Not really at all, because a builder doesn't really have a way of accessing plans without the help of an architect.  However, if you read the article, the guy who did the reno is an architect.  My point was the two homes have different building plans.  The materials used on the exterior is the only thing they share.  They're only suing over how stone, paint, and an arch door makes them look more similar than before.
 
2017-10-05 02:09:42 PM  

Loris: lindalouwho: Huh, and the suit is based on copyright.

There's more than one area in my city where the houses are similar, partly from when the robber barons were building. And many homes a lot older, because neighborhoods were settled by immigrants who brought their style with them.

They were probably all designed by the same form. When we work for cheap developers, we make slight changes to the plans to accommodate design review, but it's basically the same four floor plans throughout the development.

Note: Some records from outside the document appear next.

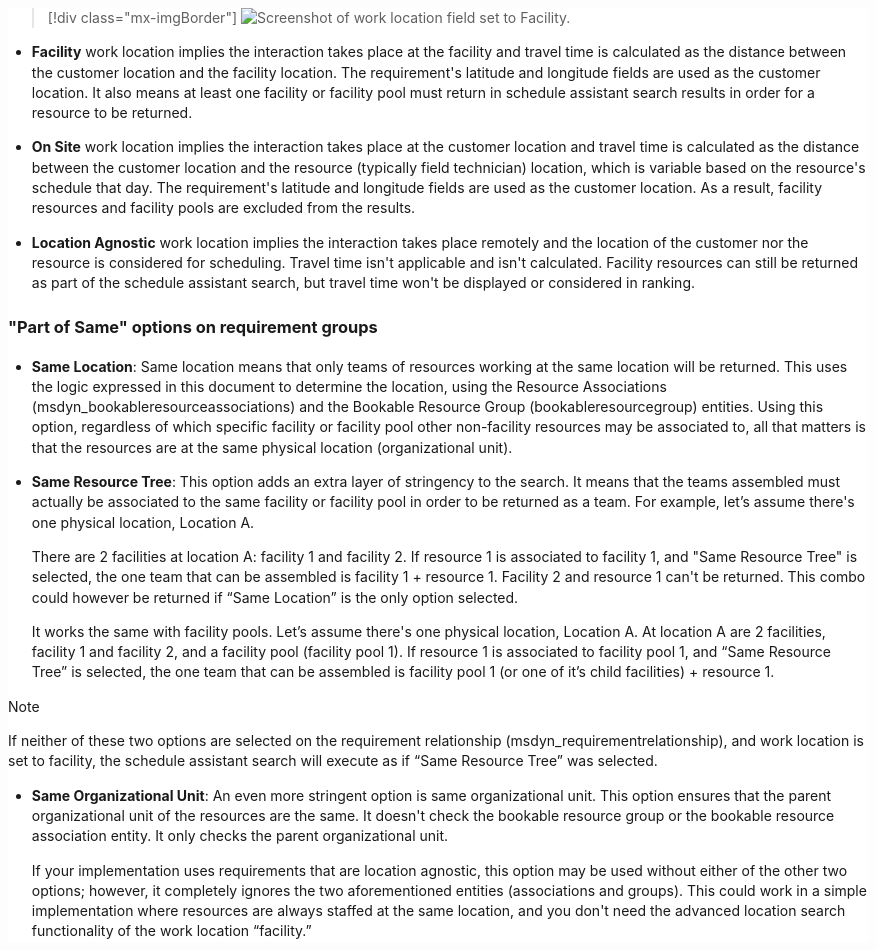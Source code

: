 > [!div class="mx-imgBorder"]
> ![Screenshot of work location field set to Facility.](../../field-service/media/scheduling-facilities-work-location-field.png)

  - **Facility** work location implies the interaction takes place at the facility and travel time is calculated as the distance between the customer location and the facility location. The requirement's latitude and longitude fields are used as the customer location. It also means at least one facility or facility pool must return in schedule assistant search results in order for a resource to be returned.
  
  - **On Site** work location implies the interaction takes place at the customer location and travel time is calculated as the distance between the customer location and the resource (typically field technician) location, which is variable based on the resource's schedule that day. The requirement's latitude and longitude fields are used as the customer location. As a result, facility resources and facility pools are excluded from the results.

  - **Location Agnostic** work location implies the interaction takes place remotely and the location of the customer nor the resource is considered for scheduling. Travel time isn't applicable and isn't calculated. Facility resources can still be returned as part of the schedule assistant search, but travel time won't be displayed or considered in ranking.

### "Part of Same" options on requirement groups

  - **Same Location**: Same location means that only teams of resources working at the same location will be returned. This uses the logic expressed in this document to determine the location, using the Resource Associations (msdyn_bookableresourceassociations) and the Bookable Resource Group (bookableresourcegroup) entities. Using this option, regardless of which specific facility or facility pool other non-facility resources may be associated to, all that matters is that the resources are at the same physical location (organizational unit).

  - **Same Resource Tree**: This option adds an extra layer of stringency to the search. It means that the teams assembled must actually be associated to the same facility or facility pool in order to be returned as a team. For example, let’s assume there's one physical location, Location A. 

    There are 2 facilities at location A: facility 1 and facility 2. If resource 1 is associated to facility 1, and "Same Resource Tree" is selected, the one team that can be assembled is facility 1 + resource 1. Facility 2 and resource 1 can't be returned. This combo could however be returned if “Same Location” is the only option selected. 

    It works the same with facility pools. Let’s assume there's one physical location, Location A. At location A are 2 facilities, facility 1 and facility 2, and a facility pool (facility pool 1). If resource 1 is associated to facility pool 1, and “Same Resource Tree” is selected, the one team that can be assembled is facility pool 1 (or one of it’s child facilities) + resource 1. 
   
 > [!Note]
 > If neither of these two options are selected on the requirement relationship (msdyn_requirementrelationship), and work location is set to facility, the schedule assistant search will execute as if “Same Resource Tree” was selected. 

  - **Same Organizational Unit**: An even more stringent option is same organizational unit. This option ensures that the parent organizational unit of the resources are the same. It doesn't check the bookable resource group or the bookable resource association entity. It only checks the parent organizational unit.

    If your implementation uses requirements that are location agnostic, this option may be used without either of the other two options; however, it completely ignores the two aforementioned entities (associations and groups). This could work in a simple implementation where resources are always staffed at the same location, and you don't need the advanced location search functionality of the work location “facility.”
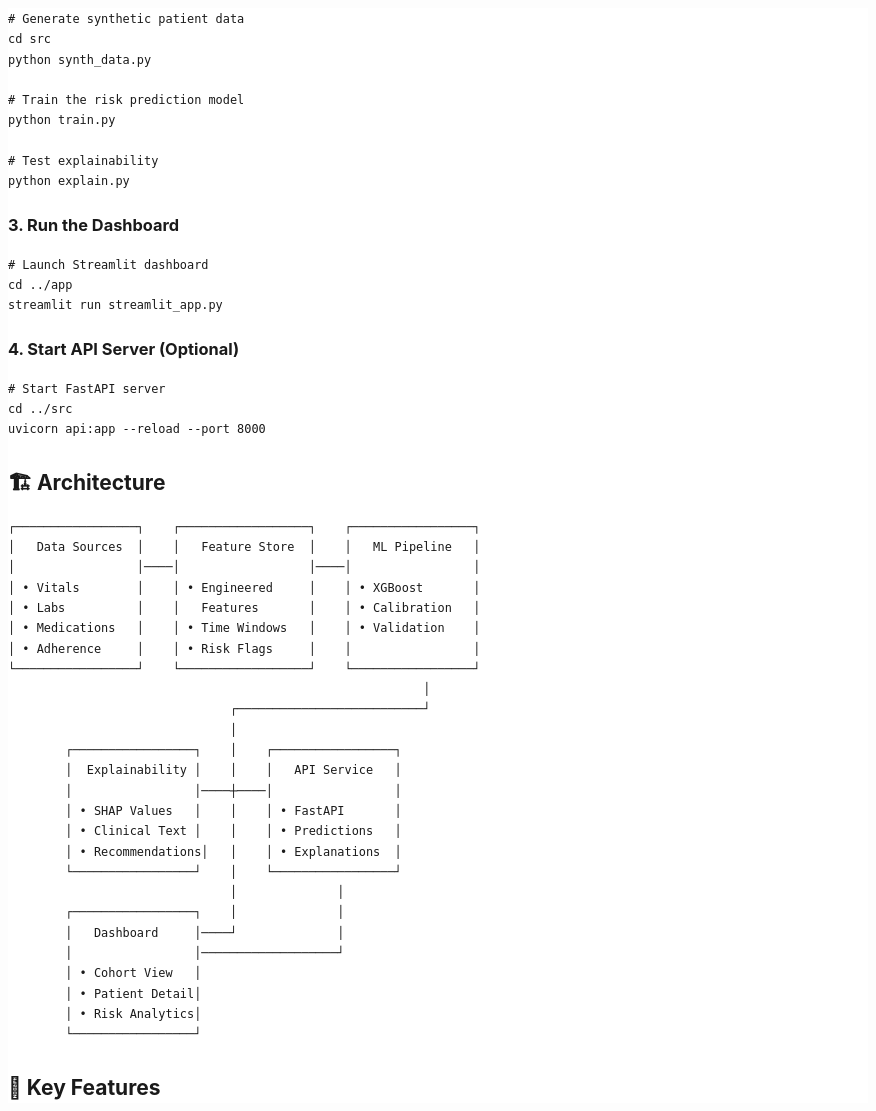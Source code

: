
 ```shellscript
# Generate synthetic patient data
cd src
python synth_data.py

# Train the risk prediction model
python train.py

# Test explainability
python explain.py
```

### 3. Run the Dashboard

```shellscript
# Launch Streamlit dashboard
cd ../app
streamlit run streamlit_app.py
```

### 4. Start API Server (Optional)

```shellscript
# Start FastAPI server
cd ../src
uvicorn api:app --reload --port 8000
```

## 🏗️ Architecture

```
┌─────────────────┐    ┌──────────────────┐    ┌─────────────────┐
│   Data Sources  │    │   Feature Store  │    │   ML Pipeline   │
│                 │────│                  │────│                 │
│ • Vitals        │    │ • Engineered     │    │ • XGBoost       │
│ • Labs          │    │   Features       │    │ • Calibration   │
│ • Medications   │    │ • Time Windows   │    │ • Validation    │
│ • Adherence     │    │ • Risk Flags     │    │                 │
└─────────────────┘    └──────────────────┘    └─────────────────┘
                                                          │
                               ┌──────────────────────────┘
                               │
        ┌─────────────────┐    │    ┌─────────────────┐
        │  Explainability │    │    │   API Service   │
        │                 │────┼────│                 │
        │ • SHAP Values   │    │    │ • FastAPI       │
        │ • Clinical Text │    │    │ • Predictions   │
        │ • Recommendations│   │    │ • Explanations  │
        └─────────────────┘    │    └─────────────────┘
                               │              │
        ┌─────────────────┐    │              │
        │   Dashboard     │────┘              │
        │                 │───────────────────┘
        │ • Cohort View   │
        │ • Patient Detail│
        │ • Risk Analytics│
        └─────────────────┘
```
## 🎯 Key Features
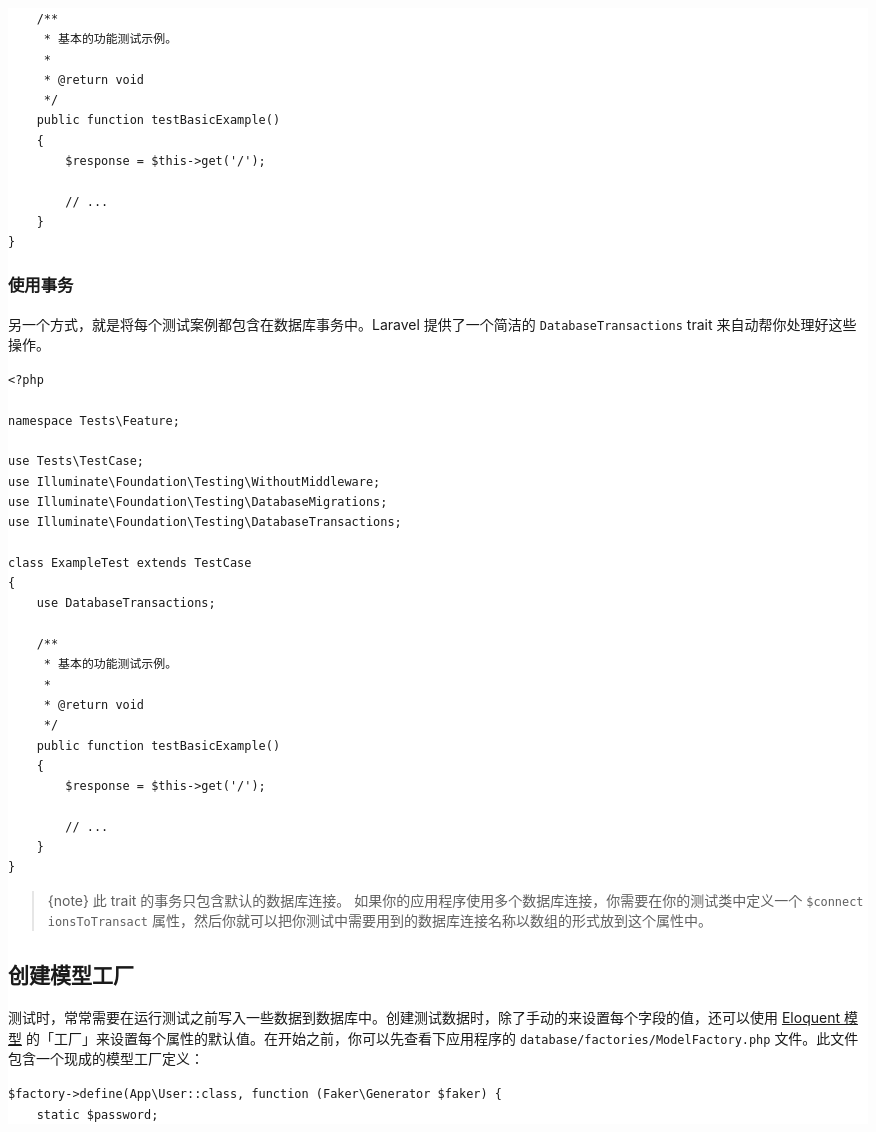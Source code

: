         /**
         * 基本的功能测试示例。
         *
         * @return void
         */
        public function testBasicExample()
        {
            $response = $this->get('/');
    
            // ...
        }
    }

<a name="using-transactions"></a>
### 使用事务

另一个方式，就是将每个测试案例都包含在数据库事务中。Laravel 提供了一个简洁的 `DatabaseTransactions` trait 来自动帮你处理好这些操作。

    <?php
    
    namespace Tests\Feature;
    
    use Tests\TestCase;
    use Illuminate\Foundation\Testing\WithoutMiddleware;
    use Illuminate\Foundation\Testing\DatabaseMigrations;
    use Illuminate\Foundation\Testing\DatabaseTransactions;
    
    class ExampleTest extends TestCase
    {
        use DatabaseTransactions;
    
        /**
         * 基本的功能测试示例。
         *
         * @return void
         */
        public function testBasicExample()
        {
            $response = $this->get('/');
    
            // ...
        }
    }

> {note} 此 trait 的事务只包含默认的数据库连接。 如果你的应用程序使用多个数据库连接，你需要在你的测试类中定义一个 `$connectionsToTransact` 属性，然后你就可以把你测试中需要用到的数据库连接名称以数组的形式放到这个属性中。

<a name="writing-factories"></a>
## 创建模型工厂

测试时，常常需要在运行测试之前写入一些数据到数据库中。创建测试数据时，除了手动的来设置每个字段的值，还可以使用 [Eloquent 模型](/docs/{{version}}/eloquent) 的「工厂」来设置每个属性的默认值。在开始之前，你可以先查看下应用程序的 `database/factories/ModelFactory.php` 文件。此文件包含一个现成的模型工厂定义：

    $factory->define(App\User::class, function (Faker\Generator $faker) {
        static $password;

I'm talking about houses that the robber barons lived in themselves - Mellon, Frick, you know, the banking folks and industrialists in Pittsburgh history.
 
2017-10-05 02:10:42 PM  

Loris: lindalouwho: . And many homes a lot older,

Sorry. Reading comprehension fail on my part.


It's all good :)
 
2017-10-05 02:10:57 PM  

Horizon: Meh, I can see an argument for jacking their paint scheme, but I highly doubt they or the architect has any kind of IP right for Roman arches, chimneys and using stone for the exterior walls. So enjoy waisting all that money on a lawyer for no gain.


to clarify I'm not saying that copying a pain scheme is grounds for a lawsuit, just that looking at the two houses that's the only thing that could be argued as truly copied and even then, it has been done before. If you want a unique house you have to spend a lot of money and it is gonna look farking weird cause just about everything else has been done before and done repeatedly.